BEGIN

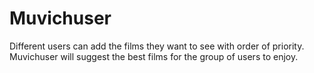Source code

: # Muvichuser

Different users can add the films they want to see with order of priority.
Muvichuser will suggest the best films for the group of users to enjoy.
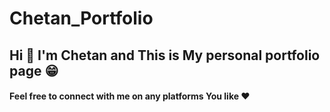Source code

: # Chetan_Portfolio


<h2>Hi 👋 I'm Chetan and This is My personal portfolio page 😁 </h2> 

<h4>Feel free to connect with me on any platforms You like ❤</h4>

END

• EXERCISE OBJECTIVE: Which lines above contain the word "with"? List them.

• COMPLETED TASK:
Different users can add the films they want to see with order of priority.
<h4>Feel free to connect with me on any platforms You like ❤</h4>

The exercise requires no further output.